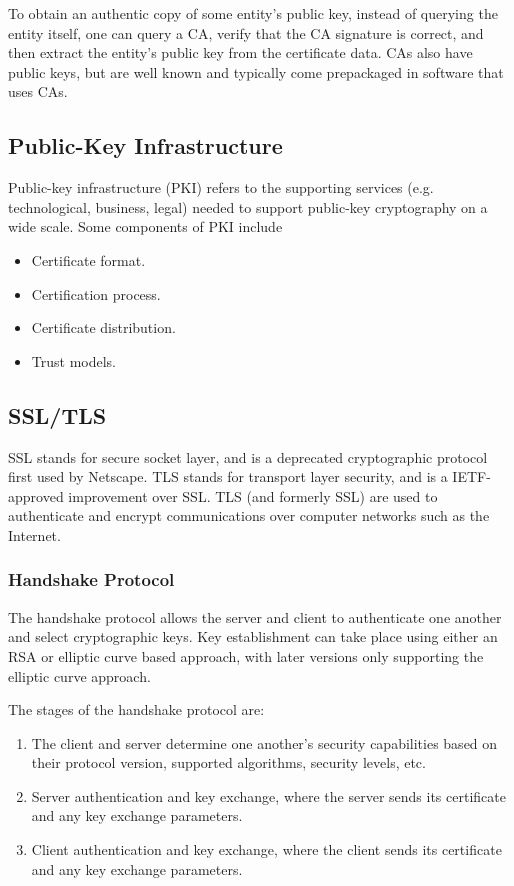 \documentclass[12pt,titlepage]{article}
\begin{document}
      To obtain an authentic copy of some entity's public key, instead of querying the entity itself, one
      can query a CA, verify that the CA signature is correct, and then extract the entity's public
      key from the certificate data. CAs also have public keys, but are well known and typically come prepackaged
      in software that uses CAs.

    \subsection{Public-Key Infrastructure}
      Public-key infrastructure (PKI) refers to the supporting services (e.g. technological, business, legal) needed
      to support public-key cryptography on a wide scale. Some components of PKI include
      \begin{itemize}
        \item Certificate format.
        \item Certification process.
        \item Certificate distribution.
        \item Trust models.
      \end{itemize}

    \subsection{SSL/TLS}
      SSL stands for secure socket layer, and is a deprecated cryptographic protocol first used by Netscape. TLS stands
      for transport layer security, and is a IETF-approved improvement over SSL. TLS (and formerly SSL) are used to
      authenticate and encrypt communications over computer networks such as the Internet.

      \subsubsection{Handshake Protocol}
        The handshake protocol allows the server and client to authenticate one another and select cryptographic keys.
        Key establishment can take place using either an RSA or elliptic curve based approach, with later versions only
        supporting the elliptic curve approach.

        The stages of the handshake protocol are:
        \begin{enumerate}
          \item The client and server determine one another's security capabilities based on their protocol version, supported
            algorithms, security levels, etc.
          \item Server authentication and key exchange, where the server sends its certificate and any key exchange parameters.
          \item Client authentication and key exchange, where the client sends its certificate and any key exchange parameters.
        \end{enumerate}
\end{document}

________

REQUIRED ACTION: Only lines containing "parameters" belong in the answer; copy every such line from the records.

SOLVED EXERCISE:
          \item Server authentication and key exchange, where the server sends its certificate and any key exchange parameters.
          \item Client authentication and key exchange, where the client sends its certificate and any key exchange parameters.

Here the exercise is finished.